One must admire the sheer, brassy architectural integrity of the modern conservative movement. It takes a special kind of craftsmanship to build a cathedral out of gold-plated ego and then insist the Carpenter would have picked out the drapes. We find ourselves living in an age where the “Blessed are the meek” crowd has been replaced by the “Harass the help and stiff the caterer” set, and the irony is so thick you couldn’t cut it with a silver cake knife.
Our current political landscape is less of a “shining city on a hill” and more of a gated community with a “No Trespassing” sign written in Ancient Greek that no one inside can actually read. The elite 1% have draped themselves in the borrowed robes of Christian mythology. They have turned wine back into water, and then charged the thirsty for the privilege of a sip.
The spectacle of Dear Leader, a man who treats the Ten Commandments like a buffet where he’s only interested in the shrimp cocktail because its the youngest, is particularly illuminating when he encounters a woman with a microphone and a functional neocortex. Woman. I’ve noticed a charmingly consistent bit of theater: when a female reporter dares to ask a question that isn’t a scripted invitation for him to admire his own reflection, he experiences a sudden, violent allergy to the truth. Well more so than usual.
He calls them “nasty.” It’s his favorite vintage, really. A “nasty woman” is, in the vernacular of the New Right, any woman who refuses to treat his deranged ramblings as the Sermon on the Mount. These women have the gall to notice that the emperor isn’t just naked; he’s actively trying to sell them the invisible suit at a 400% markup.
It is a fascinating bit of cultural identity theft. The conservative movement uses Christianity as a sort of decorative hedge to hide the fact that their actual deity is a spreadsheet. They preach the sanctity of life while JD Vance, a man who possesses the charismatic warmth of a damp basement, shuttles about like a ventriloquist’s dummy, blowing up diplomatic negotiations to ensure the fires stay lit and the missiles fly.

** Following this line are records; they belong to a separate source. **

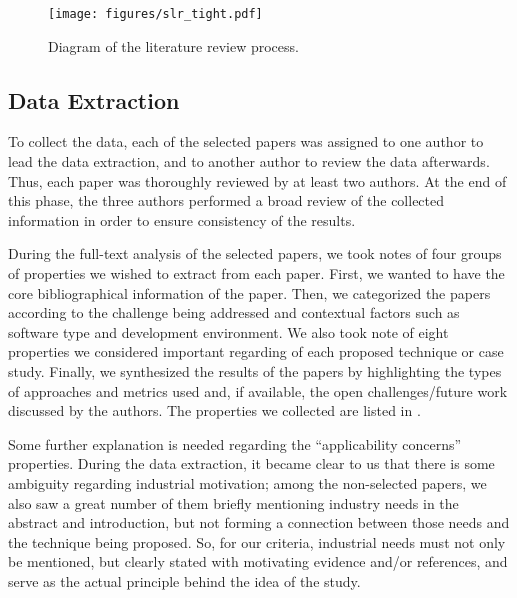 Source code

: \begin{figure}
  \center
  \texttt{[image: figures/slr\_tight.pdf]}
  \caption{Diagram of the literature review process.}
  \label{fig:literature_review}
\end{figure}



\subsection{Data Extraction}
\label{subsec:extraction}


To collect the data, each of the selected papers was assigned to one author to lead the data extraction, and to another author to review the data afterwards.
Thus, each paper was thoroughly reviewed by at least two authors.
At the end of this phase, the three authors performed a broad review of the collected information in order to ensure consistency of the results.

During the full-text analysis of the selected papers, we took notes of four groups of properties we wished to extract from each paper.
First, we wanted to have the core bibliographical information of the paper.
Then, we categorized the papers according to the \rt challenge being addressed and contextual factors such as software type and development environment.
We also took note of eight properties we considered important regarding \rea of each proposed technique or case study.
Finally, we synthesized the results of the papers by highlighting the types of approaches and metrics used and, if available, the open challenges/future work discussed by the authors.
The properties we collected are listed in .

Some further explanation is needed regarding the ``applicability concerns'' properties.
During the data extraction, it became clear to us that there is some ambiguity regarding industrial motivation; among the non-selected papers, we also saw a great number of them briefly mentioning industry needs in the abstract and introduction, but not forming a connection between those needs and the technique being proposed.
So, for our criteria, industrial needs must not only be mentioned, but clearly stated with motivating evidence and/or references, and serve as the actual principle behind the idea of the study.

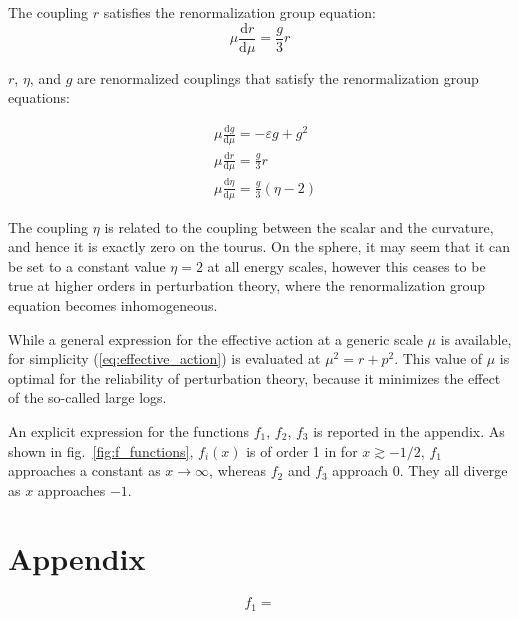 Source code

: \documentclass[11pt,a4paper]{article}
\newcommand{\dd}{\mathrm{d}}
\begin{document}
The coupling $r$ satisfies the renormalization group equation:
\begin{equation}
  \mu \frac{\dd r}{\dd \mu} = \frac{g}{3}r
\end{equation}

$r$, $\eta$, and $g$ are renormalized couplings
that satisfy the renormalization group equations:

\begin{align}
  &\mu \frac{\dd g}{\dd \mu} = -\varepsilon g + g^2 \\
  &\mu \frac{\dd r}{\dd \mu} = \frac{g}{3}r \\
  &\mu \frac{\dd \eta}{\dd \mu} = \frac{g}{3}(\eta - 2)
\end{align}

The coupling $\eta$ is related to the coupling between the scalar and
the curvature, and hence it is exactly zero on the tourus. On the sphere, it
may seem that it can be set to a constant value $\eta = 2$ at all energy
scales, however this ceases to be true at higher orders in perturbation theory,
where the renormalization group equation becomes inhomogeneous.

While a general expression for the effective action at a generic scale $\mu$ is
available, for simplicity (\ref{eq:effective_action}) is evaluated at $\mu^2
= r + p^2$. This value of $\mu$ is optimal for the reliability of perturbation
theory, because it minimizes the effect of the so-called large logs.

An explicit expression for the functions $f_1$, $f_2$, $f_3$ is reported in the
appendix. As shown in fig.~\ref{fig:f_functions}, $f_i(x)$ is of order 1 in for
$x \gtrsim -1/2$, $f_1$ approaches a constant as $x \to \infty$, whereas
$f_2$ and $f_3$ approach 0. They all diverge as $x$ approaches $-1$.
\section{Appendix}


\begin{equation}
\label{eq:f_functions}
f_1 = 
\end{equation}
\end{document}
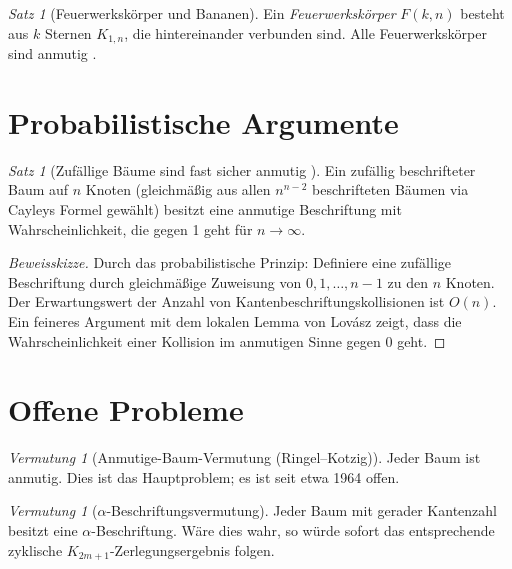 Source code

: \documentclass[12pt,a4paper]{amsart}
\theoremstyle{definition}
\theoremstyle{remark}
\newtheorem{satz}[theorem]{Satz}
\newtheorem{vermutung}[theorem]{Vermutung}
\begin{document}
\begin{satz}[Feuerwerkskörper und Bananen]\label{satz:feuerwerk}
Ein \emph{Feuerwerkskörper} $F(k,n)$ besteht aus $k$ Sternen $K_{1,n}$, die
hintereinander verbunden sind. Alle Feuerwerkskörper sind anmutig \cite{Chen1999}.
\end{satz}

\section{Probabilistische Argumente}\label{sec:probabilistisch}

\begin{satz}[Zufällige Bäume sind fast sicher anmutig \cite{Alon1993}]
\label{satz:zufaellig_anmutig}
Ein zufällig beschrifteter Baum auf $n$ Knoten (gleichmäßig aus allen $n^{n-2}$
beschrifteten Bäumen via Cayleys Formel gewählt) besitzt eine anmutige Beschriftung
mit Wahrscheinlichkeit, die gegen 1 geht für $n \to \infty$.
\end{satz}

\begin{proof}[Beweisskizze]
Durch das probabilistische Prinzip: Definiere eine zufällige Beschriftung durch
gleichmäßige Zuweisung von $0, 1, \ldots, n-1$ zu den $n$ Knoten. Der Erwartungswert
der Anzahl von Kantenbeschriftungskollisionen ist $O(n)$. Ein feineres Argument
mit dem lokalen Lemma von Lovász zeigt, dass die Wahrscheinlichkeit einer Kollision
im anmutigen Sinne gegen 0 geht.
\end{proof}

\section{Offene Probleme}\label{sec:offen}

\begin{vermutung}[Anmutige-Baum-Vermutung (Ringel--Kotzig)]\label{verm:abv_haupt}
Jeder Baum ist anmutig. Dies ist das Hauptproblem; es ist seit etwa 1964 offen.
\end{vermutung}

\begin{vermutung}[$\alpha$-Beschriftungsvermutung]\label{verm:alpha}
Jeder Baum mit gerader Kantenzahl besitzt eine $\alpha$-Beschriftung. Wäre dies
wahr, so würde sofort das entsprechende zyklische $K_{2m+1}$-Zerlegungsergebnis
folgen.
\end{vermutung}
\end{document}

They claim to follow a Man who said to give everything to the poor, yet they spend their Sundays figuring out how to tax the air.
The greed is not just a policy; it’s the liturgy. The hatred is the choir. And the selfishness? That’s the communion wine. They have taken a mythology centered on radical love and self-sacrifice and weaponized it to push women back into a subjugated silence, preferably one where we don’t ask why the “negotiator-in-chief” is more interested in his golf handicap than in preventing a global conflagration.
Being a man in this era is a strange business; one is expected to nod along to this burlesque of faith. But any man with a shred of sense can see that the “Christianity” being peddled at rallies is nothing more than a brand-integration deal for narcissism. They don’t want a savior; they want a bouncer. And until the “nasty women” stop asking questions, Trump will keep trying to kick them out of the room.
It’s not that the truth hurts; it’s just that it’s so terribly unfashionable in the current administration.